The guy chuckles. “I told you he’s a funny bastard. Didn’t I tell you this guy is a funny bastard?”
“Is there a purpose to this visit?”
“Now that you mention it,” the guy says.
Jimmy thinks he even sounds a little like Champi. Older voice. Raspy. Some New York in it. Almost like he could have come out of Jimmy’s old neighborhood.
“I want you and your friend, when she gets back from Switzerland, to stop looking into things you don’t need to be looking into. We like things we fix to stay fixed.”
“You know about Switzerland?”
“Want to know which seat she sat in on the flight over?”
Jimmy feels his fingers losing circulation. Knocked out and tied up in his own home. First time for everything. If there were just one, Jimmy could try to bull-rush him, even with his hands tied behind him. But there’s two of them. And there are guys Jimmy was in the ring with who couldn’t hit as hard as this woman.
“You want to waste your time defending that asshole again, have at it. I kept telling Joe he wasn’t worth it, but Joe just didn’t want the gravy train to end. Either way, Jacobson’s going down this time.”
“You sound pretty sure of that.”
“He did it. I thought Joe told you that.”
“So what’s in this for you?”
“My business, not yours. Let the trial play out. Then you and the cancer patient go on and live happy lives. Hers will be shorter, of course. Just stay away from Eddie McKenzie, starting now.”
“Did McKenzie call you after I put him against the wall?”
Now the guy laughs hard enough that he starts coughing.
“You got no idea what you’re into. No wonder you busted out of the cops. You still don’t know what you don’t know.”
“I know you could have killed me tonight if you wanted,” Jimmy says.
“I need you around, to get her tocomearound.”
“And if she doesn’t?”
“Then she unfortunately dies of something other than cancer,” the guy says. “While you watch.”

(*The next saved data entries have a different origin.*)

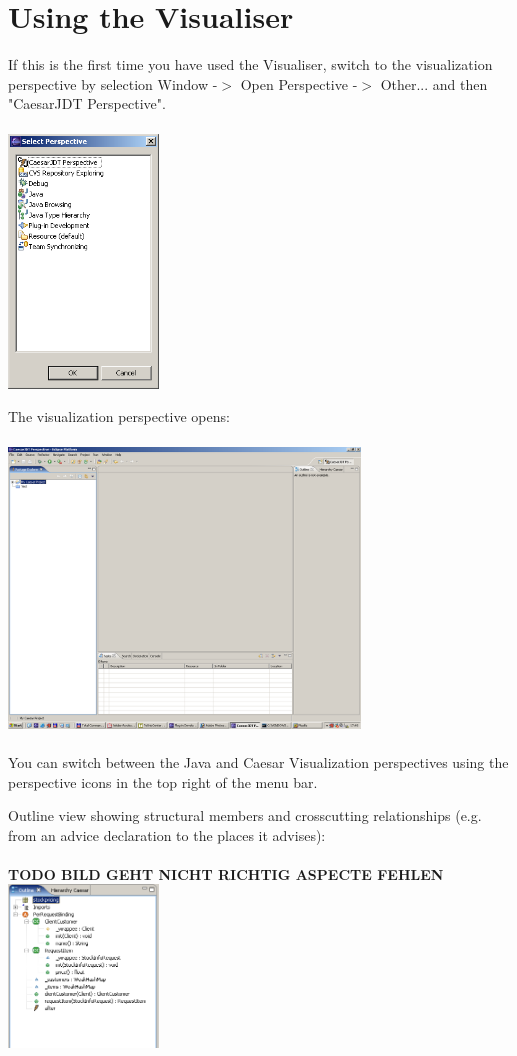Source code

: \section{Using the Visualiser}
If this is the first time you have used the Visualiser, switch to the visualization perspective by selection Window -$>$ Open Perspective -$>$ Other... and then "CaesarJDT Perspective".\\\\
\includegraphics[width=0.3\textwidth]{images/select_persp.png}

The visualization perspective opens:\\\\
\includegraphics[width=0.7\textwidth]{images/openpersp.png}\\\\

You can switch between the Java and Caesar Visualization perspectives using the perspective icons in the top right of the menu bar.\newpage

Outline view showing structural members and crosscutting relationships (e.g. from an advice declaration to the places it advises):\\\\
\textbf{TODO BILD GEHT NICHT RICHTIG ASPECTE FEHLEN}\\
\includegraphics[width=0.30\textwidth]{images/outline.png}\\\\

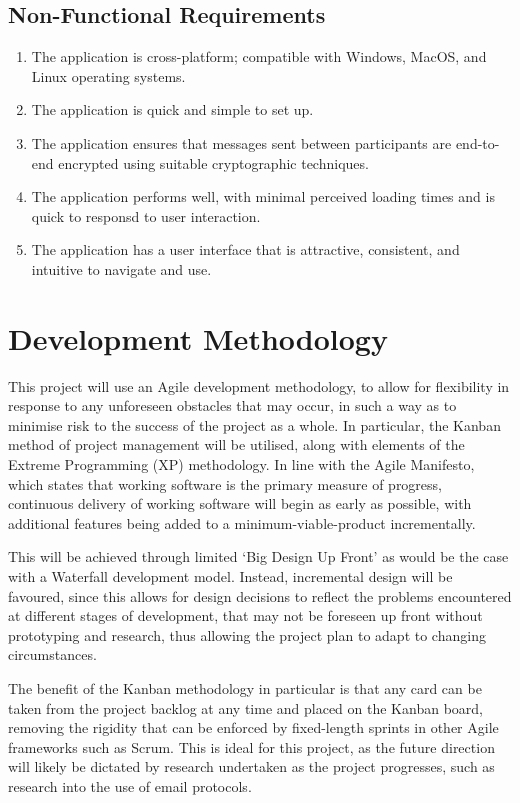\subsection{Non-Functional Requirements}
\begin{enumerate}
  \item The application is cross-platform; compatible with Windows, MacOS, and Linux operating systems.
  \item The application is quick and simple to set up.
  \item The application ensures that messages sent between participants are end-to-end encrypted using suitable cryptographic techniques.
  \item The application performs well, with minimal perceived loading times and is quick to responsd to user interaction.
  \item The application has a user interface that is attractive, consistent, and intuitive to navigate and use.
\end{enumerate}

\section{Development Methodology}\label{sec:development-methodology}

This project will use an Agile development methodology, to allow for flexibility in response to any unforeseen obstacles that may occur, in such a way as to minimise risk to the success of the project as a whole. In particular, the Kanban method of project management will be utilised, along with elements of the Extreme Programming (XP) methodology. In line with the Agile Manifesto, which states that working software is the primary measure of progress, continuous delivery of working software will begin as early as possible, with additional features being added to a minimum-viable-product incrementally.

This will be achieved through limited `Big Design Up Front' as would be the case with a Waterfall development model. Instead, incremental design will be favoured, since this allows for design decisions to reflect the problems encountered at different stages of development, that may not be foreseen up front without prototyping and research, thus allowing the project plan to adapt to changing circumstances.

The benefit of the Kanban methodology in particular is that any card can be taken from the project backlog at any time and placed on the Kanban board, removing the rigidity that can be enforced by fixed-length sprints in other Agile frameworks such as Scrum. This is ideal for this project, as the future direction will likely be dictated by research undertaken as the project progresses, such as research into the use of email protocols.

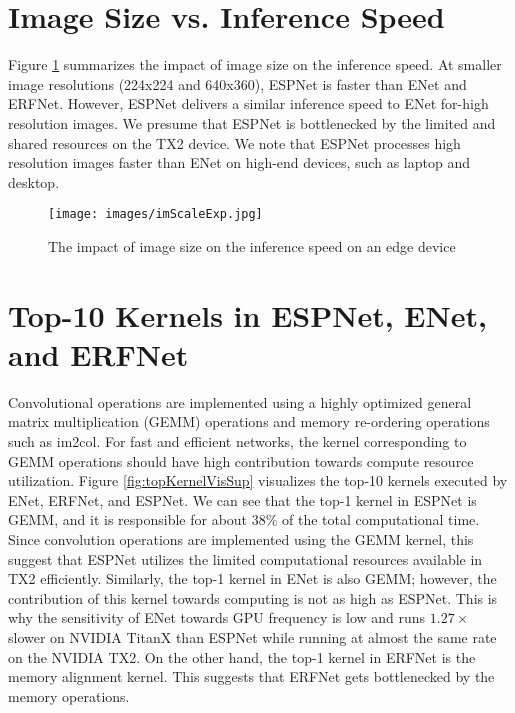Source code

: \documentclass[runningheads]{llncs}
\begin{document}
\section{Image Size vs. Inference Speed}
\label{sec:impactSup}
Figure \ref{fig:impactImSpeedSup} summarizes the impact of image size on the inference speed. At smaller image resolutions (224x224 and 640x360), ESPNet is faster than ENet and ERFNet. However, ESPNet delivers a similar inference speed to ENet for-high resolution images. We presume that ESPNet is bottlenecked by the limited and shared resources on the TX2 device. We note that ESPNet processes high resolution images faster than ENet on high-end devices, such as laptop and desktop.

\begin{figure}[b!]
	\centering
	\texttt{[image: images/imScaleExp.jpg]}
	\caption{The impact of image size on the inference speed on an edge device}
	\label{fig:impactImSpeedSup}
\end{figure}

\section{Top-10 Kernels in ESPNet, ENet, and ERFNet}
\label{sec:topKernSUp}

Convolutional operations are implemented using a highly optimized general matrix multiplication (GEMM) operations and memory re-ordering operations such as im2col. For fast and efficient networks, the kernel corresponding to GEMM operations should have high contribution towards compute resource utilization. Figure \ref{fig:topKernelVisSup} visualizes the top-10 kernels executed by ENet, ERFNet, and ESPNet. We can see that the top-1 kernel in ESPNet is GEMM, and it is responsible for about 38\% of the total computational time. Since convolution operations are implemented using the GEMM kernel, this suggest that ESPNet utilizes the limited computational resources available in TX2 efficiently. Similarly, the top-1 kernel in ENet is also GEMM; however, the contribution of this kernel towards computing is not as high as ESPNet. This is why the sensitivity of ENet towards GPU frequency is low and runs $1.27 \times$ slower on NVIDIA TitanX than ESPNet while running at almost the same rate on the NVIDIA TX2. On the other hand, the top-1 kernel in ERFNet is the memory alignment kernel. This suggests that ERFNet gets bottlenecked by the memory operations.
\end{document}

He shoves Jimmy hard enough that the chair goes over and he ends up on his back. The guy laughs again and they leave him there.
SIXTEEN
AS SOON AS I’M awake at the Meier Clinic, every morning, first thing, I check my hair.
My nose is nearly pressed against the bathroom mirror after I’ve made what I consider to be a full forensic examination of my pillows, making sure I haven’t backslid, hairwise, overnight.
It doesn’t mean I’m getting better, necessarily. But still having a full head of hair makes me feel better.